Largest ever demilitarization project launched in Ukraine
A contract was signed on 19 June 2006, at the NATO Liaison Office in Kyiv, between Ukraine’s Ministry of Defence and the NATO Maintenance and Supply Agency for the destruction of 1000 Man-portable Air Defence Missiles (MANPADS).
This is the first element of the NATO Partnership for Peace Trust Fund project to destroy surplus munitions and weapons in Ukraine. A demonstration of the destruction of MANPADS took place on 20 June near the town of Shostka in Northeast Ukraine.
A deadly legacy
As a legacy of the Cold War, Ukraine holds more than seven million surplus small arms and light weapons and more than two million tons of excess munitions.
The presence of such huge stockpiles is dangerous and represents a direct threat to the safety of the population of Ukraine as well as a potential security threat to the region. Three ammunition depots in Ukraine have suffered devastating explosions in the last few years and the situation will worsen as the stockpiles age and degrade.
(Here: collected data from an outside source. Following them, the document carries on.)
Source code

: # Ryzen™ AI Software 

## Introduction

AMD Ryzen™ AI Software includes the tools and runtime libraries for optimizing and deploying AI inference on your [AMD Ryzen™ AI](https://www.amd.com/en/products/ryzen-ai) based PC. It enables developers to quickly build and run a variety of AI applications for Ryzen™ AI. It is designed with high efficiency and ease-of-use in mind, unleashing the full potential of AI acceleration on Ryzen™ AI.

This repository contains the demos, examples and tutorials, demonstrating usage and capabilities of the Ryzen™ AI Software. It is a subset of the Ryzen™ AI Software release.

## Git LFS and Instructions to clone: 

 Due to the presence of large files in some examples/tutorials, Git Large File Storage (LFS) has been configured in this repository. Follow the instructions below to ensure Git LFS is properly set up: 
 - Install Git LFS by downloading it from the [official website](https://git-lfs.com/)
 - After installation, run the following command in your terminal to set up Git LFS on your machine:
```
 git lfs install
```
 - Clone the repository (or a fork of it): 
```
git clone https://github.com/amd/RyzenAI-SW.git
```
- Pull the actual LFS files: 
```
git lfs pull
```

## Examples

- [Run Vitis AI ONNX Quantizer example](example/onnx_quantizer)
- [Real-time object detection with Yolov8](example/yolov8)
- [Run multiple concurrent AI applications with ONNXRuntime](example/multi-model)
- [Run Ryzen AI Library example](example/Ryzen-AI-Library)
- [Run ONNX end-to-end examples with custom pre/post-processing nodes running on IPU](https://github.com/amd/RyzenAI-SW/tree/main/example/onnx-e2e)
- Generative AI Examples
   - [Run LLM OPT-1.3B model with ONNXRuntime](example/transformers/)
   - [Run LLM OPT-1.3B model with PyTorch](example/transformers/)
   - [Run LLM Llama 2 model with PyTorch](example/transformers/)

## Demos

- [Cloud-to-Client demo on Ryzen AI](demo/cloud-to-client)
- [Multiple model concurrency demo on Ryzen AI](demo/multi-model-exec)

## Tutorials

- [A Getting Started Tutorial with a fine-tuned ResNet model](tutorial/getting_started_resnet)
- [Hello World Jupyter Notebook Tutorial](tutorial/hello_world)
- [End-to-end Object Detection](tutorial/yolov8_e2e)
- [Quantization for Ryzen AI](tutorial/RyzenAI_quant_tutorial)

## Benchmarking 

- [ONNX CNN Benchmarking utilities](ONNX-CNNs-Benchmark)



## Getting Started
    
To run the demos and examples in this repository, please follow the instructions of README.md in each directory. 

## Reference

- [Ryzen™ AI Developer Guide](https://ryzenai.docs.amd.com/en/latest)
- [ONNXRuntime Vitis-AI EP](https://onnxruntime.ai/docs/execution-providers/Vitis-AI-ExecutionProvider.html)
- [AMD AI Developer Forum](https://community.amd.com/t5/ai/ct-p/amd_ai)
The destruction of the MANPADS is the first step in the safe destruction of 1.5 million small arms and light weapons and 133,000 tons of munitions in Ukraine. The tendering process for the equipment and facilities to undertake the subsequent tasks will begin in due course.
Largest project ever
It is the largest Trust Fund project established by NATO and is the single largest demilitarization project ever undertaken.
The project, established at the request of Ukraine, is led by the United States with funding from 12 other NATO Member and Partner Nations (Austria, Bulgaria, Canada, Germany, Lithuania, Luxembourg, Netherlands, Norway, Slovakia, Switzerland, Turkey, United Kingdom) and the European Union.
This is the second of three NATO Trust Fund projects to be established in Ukraine. The first project, completed in 2003 in Donetsk, destroyed 400,000 anti-personnel landmines as part of Ukraine’s implementation of the Ottawa Convention to eliminate landmines. A third Trust Fund project led by the Netherlands was established in Khmelnitsky in January 2006 for the retraining and resettlement of its redundant military personnel.